Look around corners and allow space for inspiration.
Only ten years ago most of the energy solutions presented in the Net Zero plan were not feasible. Problems with battery size, storage, and cost made the idea of global electrification of vehicles entirely laughable, but today, BloombergNEF forecasts that it will be cheaper to own and operate an electric car (vs. petrol or diesel) by 2022. And that timeline is turbocharged – in 2018, that predicted crossover date was 2026; meaning that improved technology has already shaved four years off the delivery time.
As you and your team start building your future Net Zero plans, remember to keep looking ahead and around you. What new innovations and technologies are set to influence your infrastructure? How might pre-competitive collaboration speed up systemic solutions in your industry? What success stories (inside AND outside your field) can you highlight to spark creativity and innovation in your own teams?
Connect the work to a higher purpose.
67% of employees around the world expect their employer to have a social purpose, and for their job to have a meaningful impact. Given the current trajectory, I expect that number will continue to rise. Positive societal impact will become a significant differentiator for organisations, enabling them to attract and retain the best talent.
Let’s not kid ourselves, in order to survive and thrive in the next few decades, 100% of UK businesses will need to make seismic shifts. Plenty won’t make it. So, spend your time where it counts, connecting your sustainability strategy (including Net Zero objectives) directly into your company’s raison d’être.
Set clear, measurable targets, and then have faith in people to achieve them.
For so many companies out there, the idea of navigating their teams to Net Zero in just over 30 years is entirely overwhelming. A bit like trying to get from Sao Paulo to Helsinki on foot. Without a map. Or money. Or shoes.
It’s important to remember you are not alone on this journey.

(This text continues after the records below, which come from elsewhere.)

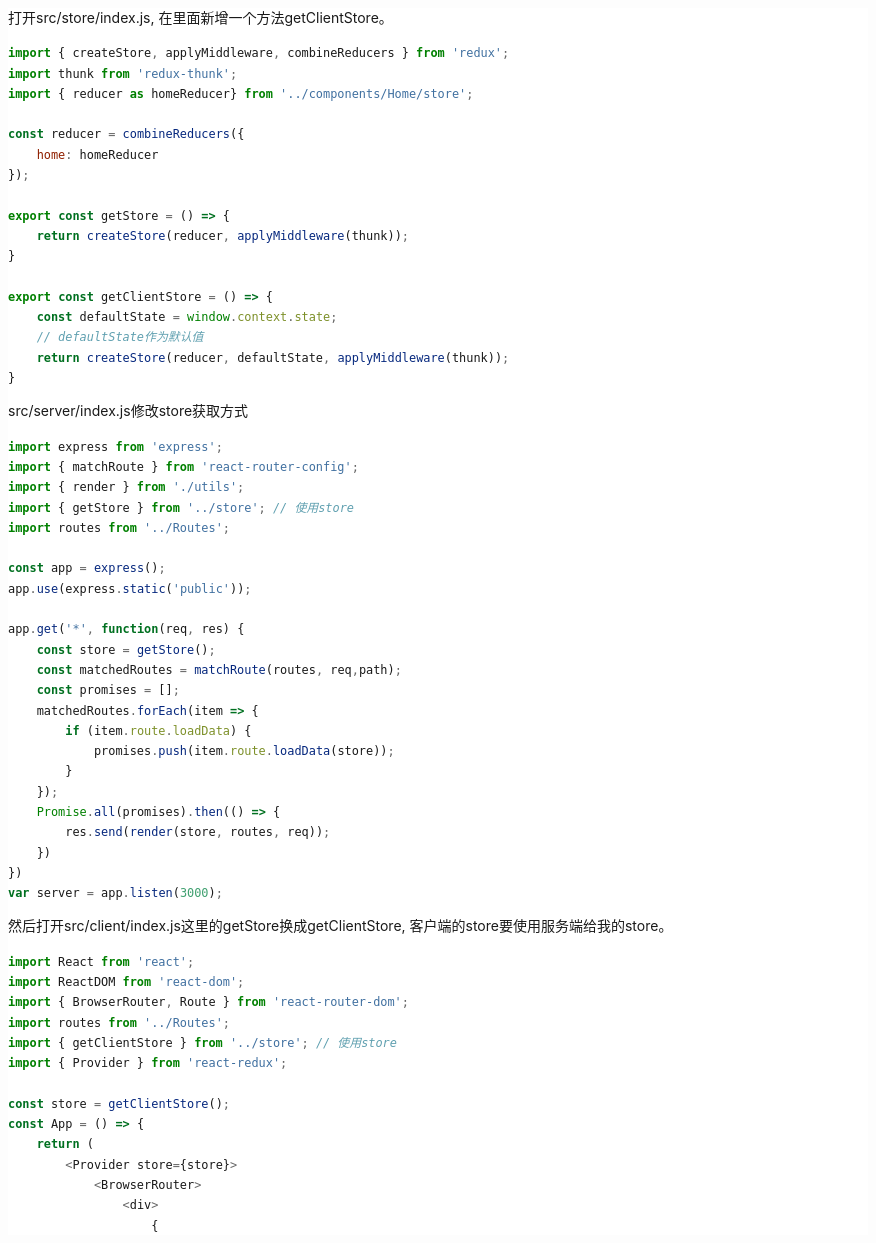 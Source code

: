 打开src/store/index.js, 在里面新增一个方法getClientStore。

```js
import { createStore, applyMiddleware, combineReducers } from 'redux';
import thunk from 'redux-thunk';
import { reducer as homeReducer} from '../components/Home/store';

const reducer = combineReducers({
    home: homeReducer
});

export const getStore = () => {
    return createStore(reducer, applyMiddleware(thunk));
}

export const getClientStore = () => {
    const defaultState = window.context.state;
    // defaultState作为默认值
    return createStore(reducer, defaultState, applyMiddleware(thunk));
}
```

src/server/index.js修改store获取方式

```js
import express from 'express';
import { matchRoute } from 'react-router-config';
import { render } from './utils';
import { getStore } from '../store'; // 使用store
import routes from '../Routes';

const app = express();
app.use(express.static('public'));

app.get('*', function(req, res) {
    const store = getStore();
    const matchedRoutes = matchRoute(routes, req,path);
    const promises = [];
    matchedRoutes.forEach(item => {
        if (item.route.loadData) {
            promises.push(item.route.loadData(store));
        }
    });
    Promise.all(promises).then(() => {
        res.send(render(store, routes, req)); 
    })
})
var server = app.listen(3000);
```

然后打开src/client/index.js这里的getStore换成getClientStore, 客户端的store要使用服务端给我的store。

```js
import React from 'react';
import ReactDOM from 'react-dom';
import { BrowserRouter, Route } from 'react-router-dom';
import routes from '../Routes';
import { getClientStore } from '../store'; // 使用store
import { Provider } from 'react-redux';

const store = getClientStore();
const App = () => {
    return (
        <Provider store={store}>
            <BrowserRouter>
                <div>
                    {
``` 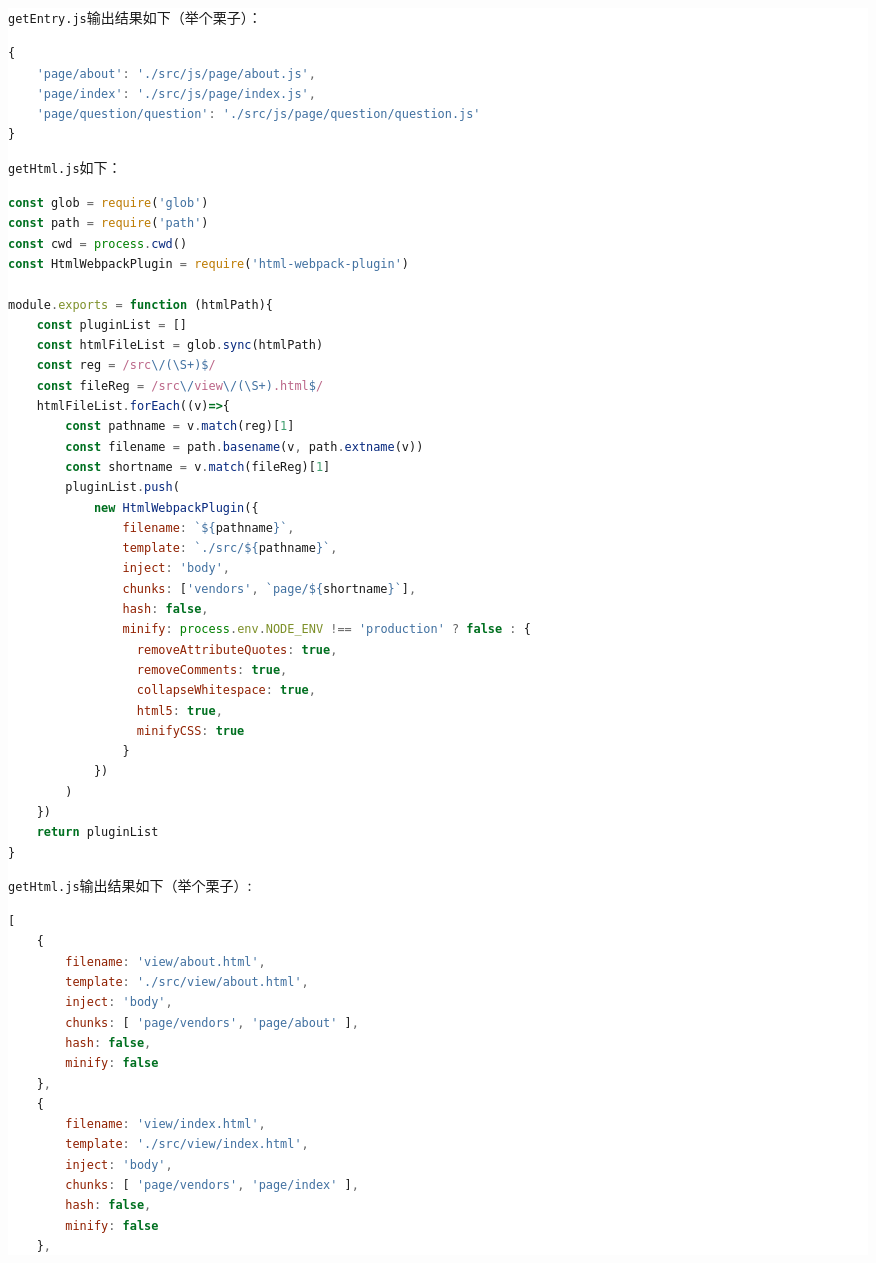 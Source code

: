 `getEntry.js`输出结果如下（举个栗子）：
```javascript
{
    'page/about': './src/js/page/about.js',
    'page/index': './src/js/page/index.js',
    'page/question/question': './src/js/page/question/question.js'
}
```

`getHtml.js`如下：
```javascript
const glob = require('glob')
const path = require('path')
const cwd = process.cwd()
const HtmlWebpackPlugin = require('html-webpack-plugin')

module.exports = function (htmlPath){
    const pluginList = []
    const htmlFileList = glob.sync(htmlPath)
    const reg = /src\/(\S+)$/
    const fileReg = /src\/view\/(\S+).html$/
    htmlFileList.forEach((v)=>{
        const pathname = v.match(reg)[1]
        const filename = path.basename(v, path.extname(v))
        const shortname = v.match(fileReg)[1]
        pluginList.push(
            new HtmlWebpackPlugin({
                filename: `${pathname}`,
                template: `./src/${pathname}`,
                inject: 'body',
                chunks: ['vendors', `page/${shortname}`],
                hash: false,
                minify: process.env.NODE_ENV !== 'production' ? false : {
                  removeAttributeQuotes: true,
                  removeComments: true,
                  collapseWhitespace: true,
                  html5: true,
                  minifyCSS: true
                }
            })
        )
    })
    return pluginList
}
```

`getHtml.js`输出结果如下（举个栗子）:
```javascript
[
    {
        filename: 'view/about.html',
        template: './src/view/about.html',
        inject: 'body',
        chunks: [ 'page/vendors', 'page/about' ],
        hash: false,
        minify: false
    },
    {
        filename: 'view/index.html',
        template: './src/view/index.html',
        inject: 'body',
        chunks: [ 'page/vendors', 'page/index' ],
        hash: false,
        minify: false
    },
```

There is a planet full of active collaborators, all working to solve similar problems and armed with the knowledge you need. Ask for help. Find trusted advisors to help you devise targets that are rooted in rock solid methodology. Arm your teams with education, set parameters for external collaboration, and you might be surprised to see the ground-breaking solutions that can result.
The groundswell of positive, business engagement with climate change over the past year and a half has me positively giddy. In just the last two months, I have sat in rooms with giants of industry – key decision makers at global energy providers, air and ground transport, and global banks. Each one of them leaning forward in positive anticipation of this legislation. Signing Net-Zero 2050 into law means more UK jobs, more investment capital for renewable infrastructures, and more opportunities for industrial and political leadership in the UK at a time when we desperately need to build back our strength.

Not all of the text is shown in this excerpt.